Isgrò Gianmarco, Rogers Alistair, Veeratterapillay Rajan, Rix David, Page Toby, Maestroni Umberto, Bertolotti Lorenzo, Pagnini Francesco, Martini Chiara, De Filippo Massimo, Ziglioli Francesco
Department of Urology, James Cook University Hospital, Middlesbrough TS4 3BW, UK.
Department of Urology, The Newcastle Upon Tyne Hospitals NHS Foundation Trust, Newcastle upon Tyne NE7 7DN, UK.
J Clin Med. 2023 Dec 20;13(1):31. doi: 10.3390/jcm13010031.
(1) Background: In the last decade, the number of detected renal cancer cases has increased, with the highest incidence in Western countries. Although renal biopsy is reported as a safe procedure, it is not adopted in all centres. As it is not possible to accurately distinguish benign tumours using imaging, this may lead to overtreatment. Most of the cancer detected on imaging is treated by surgery, radiofrequency ablation (RFA), or cryotherapy. (2) Methods: This was a single-centre retrospective study of 225 patients studied preoperatively with ultrasound (US)/CT-guided renal biopsy, with the aim of supporting clinical management. Decisions regarding the biopsy were based on either MDT indication or physician preference. US-guided renal biopsy was the first option for all patients; CT-guided biopsy was used when US-guided biopsy was not feasible. The efficacy of renal biopsy in terms of diagnostic performance and the concordance between biopsy results and definitive pathology were investigated. Additionally, adverse events related to the biopsy were recorded and analysed. Data collected throughout the study were analysed using binary logistic regression, Fisher's exact test, and Pearson's chi-square test to investigate possible correlations between post-procedural complications and the size of the lesion. (3) Results: Renal biopsy was not diagnostic in 23/225 (10.2%) patients. A CT-guided approach was necessary in 20/225 patients after failure of US-guided biopsy. The complication rate of renal biopsy was 4.8% overall-all Clavien grade I and without any serious sequelae. Interestingly, complications occurred in patients with very different sizes of renal cell carcinoma. No correlation between complications and anticoagulant/antiplatelet drugs was found. No seeding was reported among the patients who underwent partial/radical nephrectomy. (4) Conclusions: Renal biopsy was shown to be safe and effective, with a high concordance between biopsy results and definitive pathology and a low rate of complications. The use of a CT-guided approach whenever the US-guided approach failed improved the diagnostic performance of renal biopsy.

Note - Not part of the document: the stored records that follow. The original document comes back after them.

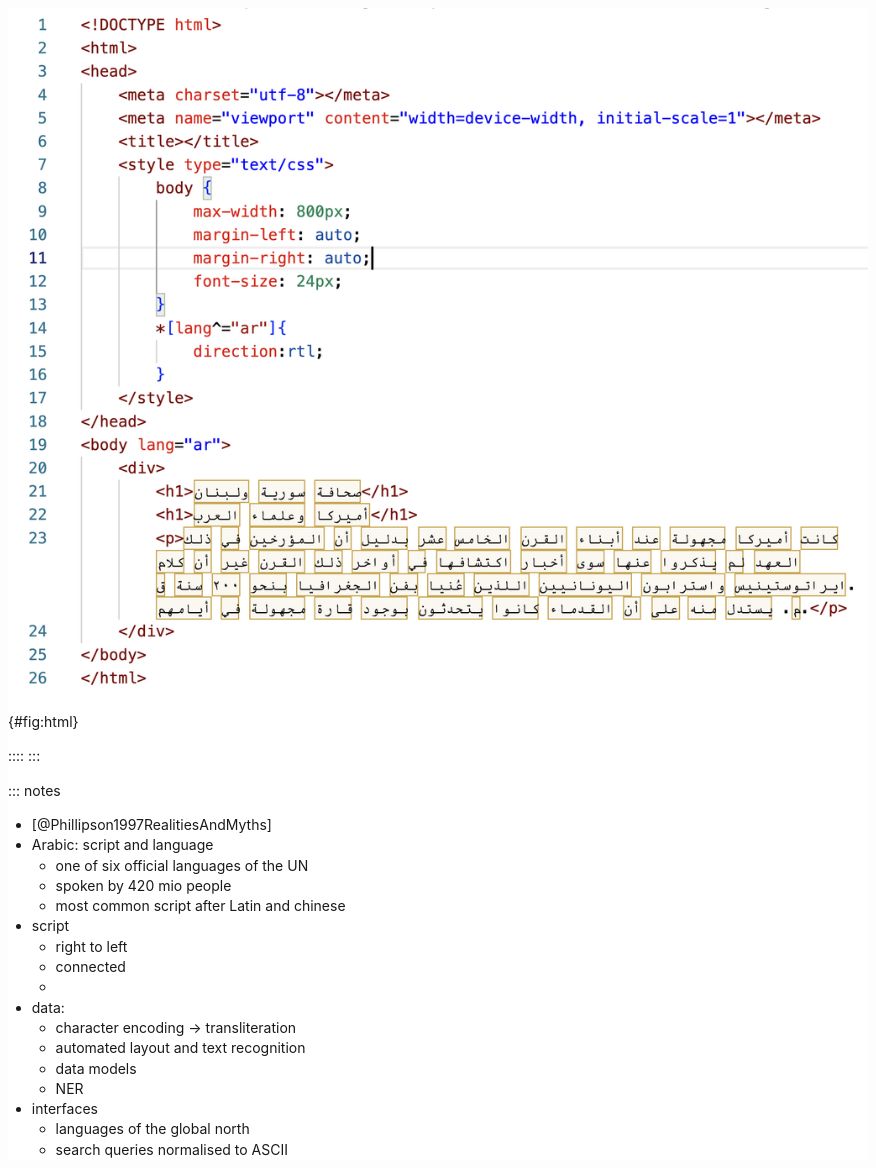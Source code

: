 ![HTML-Code for @fig:zakham-ar-failure in Visual Code Studio. By default, non-ASCII characters are visually highlighted](../../assets/dh/html_vscode.png){#fig:html}

::::
:::

::: notes

- [@Phillipson1997RealitiesAndMyths]
- Arabic: script and language
    + one of six official languages of the UN
    + spoken by 420 mio people
    + most common script after Latin and chinese
- script
    + right to left
    + connected
    + 
- data: 
    - character encoding -> transliteration
    - automated layout and text recognition
    - data models
    - NER
- interfaces
    + languages of the global north
    + search queries normalised to ASCII
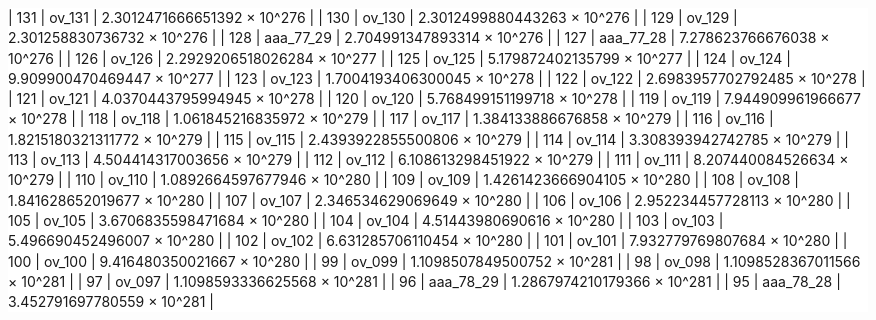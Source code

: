 | 131 | ov_131 | 2.3012471666651392 × 10^276 |
| 130 | ov_130 | 2.3012499880443263 × 10^276 |
| 129 | ov_129 | 2.301258830736732 × 10^276 |
| 128 | aaa_77_29 | 2.704991347893314 × 10^276 |
| 127 | aaa_77_28 | 7.278623766676038 × 10^276 |
| 126 | ov_126 | 2.2929206518026284 × 10^277 |
| 125 | ov_125 | 5.179872402135799 × 10^277 |
| 124 | ov_124 | 9.909900470469447 × 10^277 |
| 123 | ov_123 | 1.7004193406300045 × 10^278 |
| 122 | ov_122 | 2.6983957702792485 × 10^278 |
| 121 | ov_121 | 4.0370443795994945 × 10^278 |
| 120 | ov_120 | 5.768499151199718 × 10^278 |
| 119 | ov_119 | 7.944909961966677 × 10^278 |
| 118 | ov_118 | 1.061845216835972 × 10^279 |
| 117 | ov_117 | 1.384133886676858 × 10^279 |
| 116 | ov_116 | 1.8215180321311772 × 10^279 |
| 115 | ov_115 | 2.4393922855500806 × 10^279 |
| 114 | ov_114 | 3.308393942742785 × 10^279 |
| 113 | ov_113 | 4.504414317003656 × 10^279 |
| 112 | ov_112 | 6.108613298451922 × 10^279 |
| 111 | ov_111 | 8.207440084526634 × 10^279 |
| 110 | ov_110 | 1.0892664597677946 × 10^280 |
| 109 | ov_109 | 1.4261423666904105 × 10^280 |
| 108 | ov_108 | 1.841628652019677 × 10^280 |
| 107 | ov_107 | 2.346534629069649 × 10^280 |
| 106 | ov_106 | 2.952234457728113 × 10^280 |
| 105 | ov_105 | 3.6706835598471684 × 10^280 |
| 104 | ov_104 | 4.51443980690616 × 10^280 |
| 103 | ov_103 | 5.496690452496007 × 10^280 |
| 102 | ov_102 | 6.631285706110454 × 10^280 |
| 101 | ov_101 | 7.932779769807684 × 10^280 |
| 100 | ov_100 | 9.416480350021667 × 10^280 |
| 99 | ov_099 | 1.1098507849500752 × 10^281 |
| 98 | ov_098 | 1.1098528367011566 × 10^281 |
| 97 | ov_097 | 1.1098593336625568 × 10^281 |
| 96 | aaa_78_29 | 1.2867974210179366 × 10^281 |
| 95 | aaa_78_28 | 3.452791697780559 × 10^281 |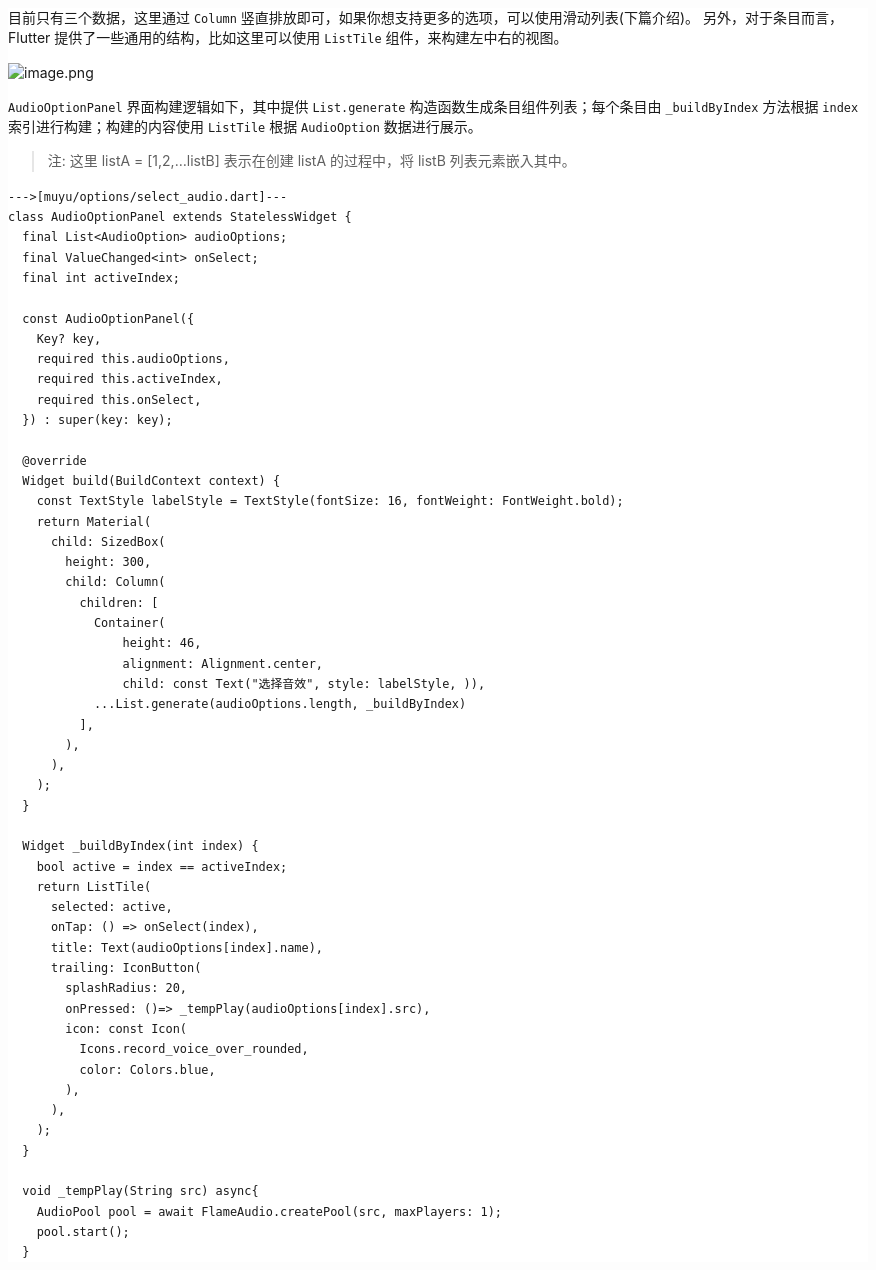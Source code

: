 
目前只有三个数据，这里通过 `Column` 竖直排放即可，如果你想支持更多的选项，可以使用滑动列表(下篇介绍)。 另外，对于条目而言，Flutter 提供了一些通用的结构，比如这里可以使用 `ListTile` 组件，来构建左中右的视图。

![image.png](assets/a20cf429c4a84854a659a77f4028eddd_tplv-k3u1fbpfcp-jj-mark_1890_0_0_0_q75.awebp)

`AudioOptionPanel` 界面构建逻辑如下，其中提供 `List.generate` 构造函数生成条目组件列表；每个条目由 `_buildByIndex` 方法根据 `index` 索引进行构建；构建的内容使用 `ListTile` 根据 `AudioOption` 数据进行展示。

> 注: 这里 listA = [1,2,…listB] 表示在创建 listA 的过程中，将 listB 列表元素嵌入其中。

```
--->[muyu/options/select_audio.dart]---
class AudioOptionPanel extends StatelessWidget {
  final List<AudioOption> audioOptions;
  final ValueChanged<int> onSelect;
  final int activeIndex;

  const AudioOptionPanel({
    Key? key,
    required this.audioOptions,
    required this.activeIndex,
    required this.onSelect,
  }) : super(key: key);

  @override
  Widget build(BuildContext context) {
    const TextStyle labelStyle = TextStyle(fontSize: 16, fontWeight: FontWeight.bold);
    return Material(
      child: SizedBox(
        height: 300,
        child: Column(
          children: [
            Container(
                height: 46,
                alignment: Alignment.center,
                child: const Text("选择音效", style: labelStyle, )),
            ...List.generate(audioOptions.length, _buildByIndex)
          ],
        ),
      ),
    );
  }

  Widget _buildByIndex(int index) {
    bool active = index == activeIndex;
    return ListTile(
      selected: active,
      onTap: () => onSelect(index),
      title: Text(audioOptions[index].name),
      trailing: IconButton(
        splashRadius: 20,
        onPressed: ()=> _tempPlay(audioOptions[index].src),
        icon: const Icon(
          Icons.record_voice_over_rounded,
          color: Colors.blue,
        ),
      ),
    );
  }

  void _tempPlay(String src) async{
    AudioPool pool = await FlameAudio.createPool(src, maxPlayers: 1);
    pool.start();
  }
```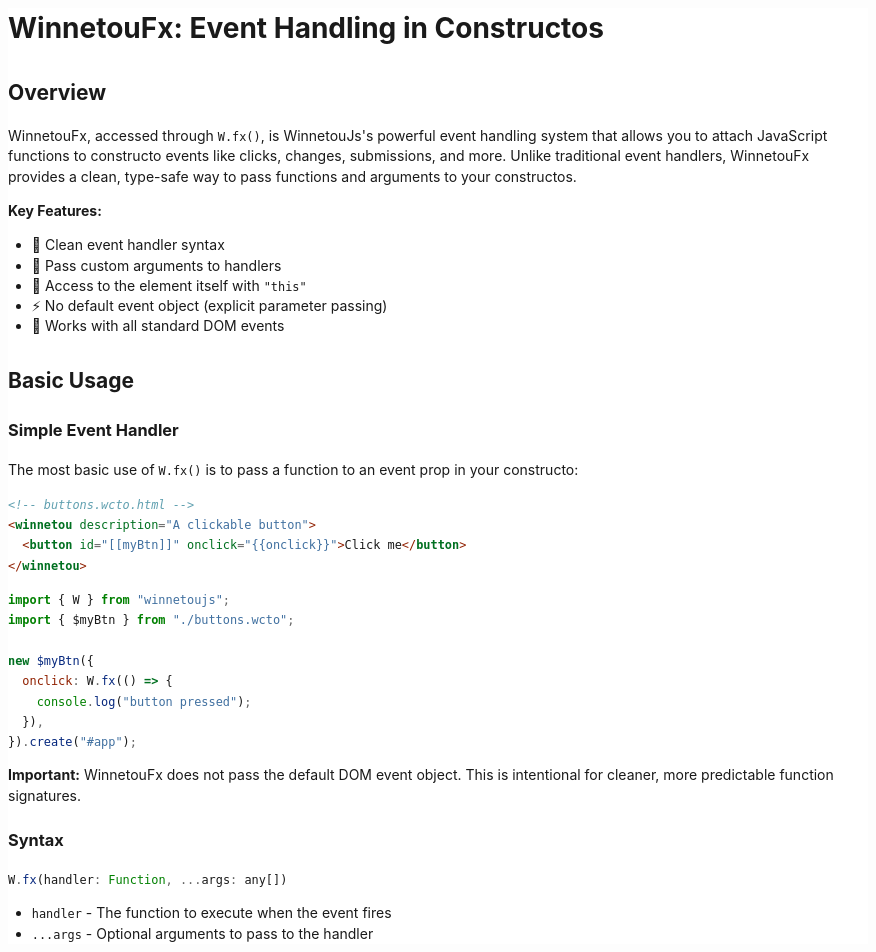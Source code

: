 # WinnetouFx: Event Handling in Constructos

## Overview

WinnetouFx, accessed through `W.fx()`, is WinnetouJs's powerful event handling system that allows you to attach JavaScript functions to constructo events like clicks, changes, submissions, and more. Unlike traditional event handlers, WinnetouFx provides a clean, type-safe way to pass functions and arguments to your constructos.

**Key Features:**

- 🎯 Clean event handler syntax
- 🔧 Pass custom arguments to handlers
- 📌 Access to the element itself with `"this"`
- ⚡ No default event object (explicit parameter passing)
- 🎨 Works with all standard DOM events

## Basic Usage

### Simple Event Handler

The most basic use of `W.fx()` is to pass a function to an event prop in your constructo:

```html
<!-- buttons.wcto.html -->
<winnetou description="A clickable button">
  <button id="[[myBtn]]" onclick="{{onclick}}">Click me</button>
</winnetou>
```

```javascript
import { W } from "winnetoujs";
import { $myBtn } from "./buttons.wcto";

new $myBtn({
  onclick: W.fx(() => {
    console.log("button pressed");
  }),
}).create("#app");
```

**Important:** WinnetouFx does not pass the default DOM event object. This is intentional for cleaner, more predictable function signatures.

### Syntax

```javascript
W.fx(handler: Function, ...args: any[])
```

- `handler` - The function to execute when the event fires
- `...args` - Optional arguments to pass to the handler

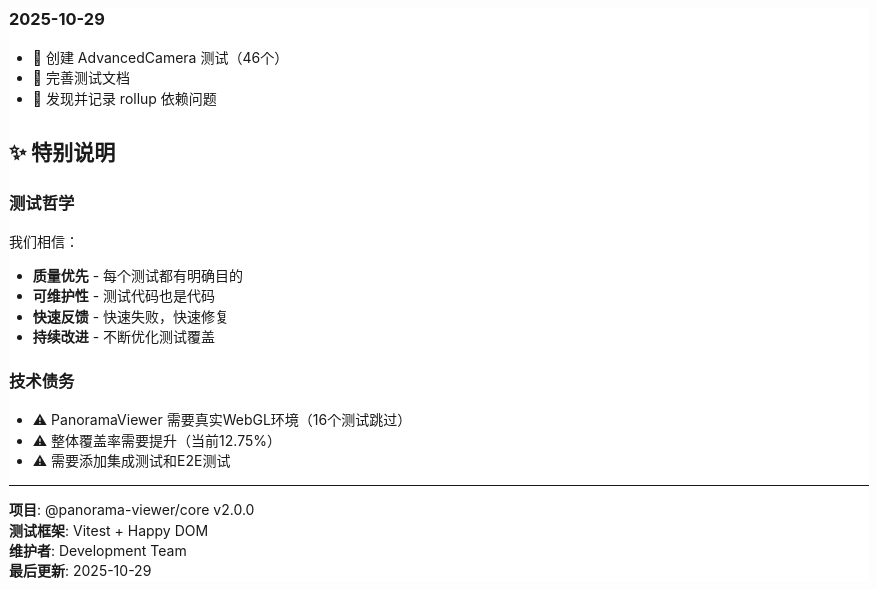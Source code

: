 ### 2025-10-29
- 📝 创建 AdvancedCamera 测试（46个）
- 📝 完善测试文档
- 🐛 发现并记录 rollup 依赖问题

## ✨ 特别说明

### 测试哲学

我们相信：
- **质量优先** - 每个测试都有明确目的
- **可维护性** - 测试代码也是代码
- **快速反馈** - 快速失败，快速修复
- **持续改进** - 不断优化测试覆盖

### 技术债务

- ⚠️ PanoramaViewer 需要真实WebGL环境（16个测试跳过）
- ⚠️ 整体覆盖率需要提升（当前12.75%）
- ⚠️ 需要添加集成测试和E2E测试

---

**项目**: @panorama-viewer/core v2.0.0  
**测试框架**: Vitest + Happy DOM  
**维护者**: Development Team  
**最后更新**: 2025-10-29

(1) 背景:在过去十年中,肾癌的检出病例数有所增加,西方国家发病率最高。尽管肾活检被报道为一种安全的操作,但并非所有中心都采用。由于无法通过影像学准确区分良性肿瘤,这可能导致过度治疗。影像学检查发现的大多数癌症通过手术、射频消融(RFA)或冷冻治疗。(2) 方法:这是一项单中心回顾性研究,对225例术前接受超声(US)/CT引导下肾活检的患者进行研究,目的是支持临床管理。活检决策基于多学科团队(MDT)指征或医生偏好。US引导下肾活检是所有患者的首选;当US引导下活检不可行时使用CT引导下活检。研究了肾活检在诊断性能方面的有效性以及活检结果与最终病理之间的一致性。此外,记录并分析与活检相关的不良事件。使用二元逻辑回归、Fisher精确检验和Pearson卡方检验对整个研究过程中收集的数据进行分析,以研究术后并发症与病变大小之间的可能相关性。(3) 结果:225例患者中有23例(10.2%)肾活检未能明确诊断。225例患者中有20例在US引导下活检失败后需要采用CT引导方法。肾活检的总体并发症发生率为4.8%——均为Clavien I级,无任何严重后遗症。有趣的是,不同大小的肾细胞癌患者均出现了并发症。未发现并发症与抗凝/抗血小板药物之间存在相关性。接受部分/根治性肾切除术的患者中未报告种植转移。(4) 结论:肾活检被证明是安全有效的,活检结果与最终病理之间具有高度一致性,并发症发生率低。当US引导方法失败时使用CT引导方法可提高肾活检的诊断性能。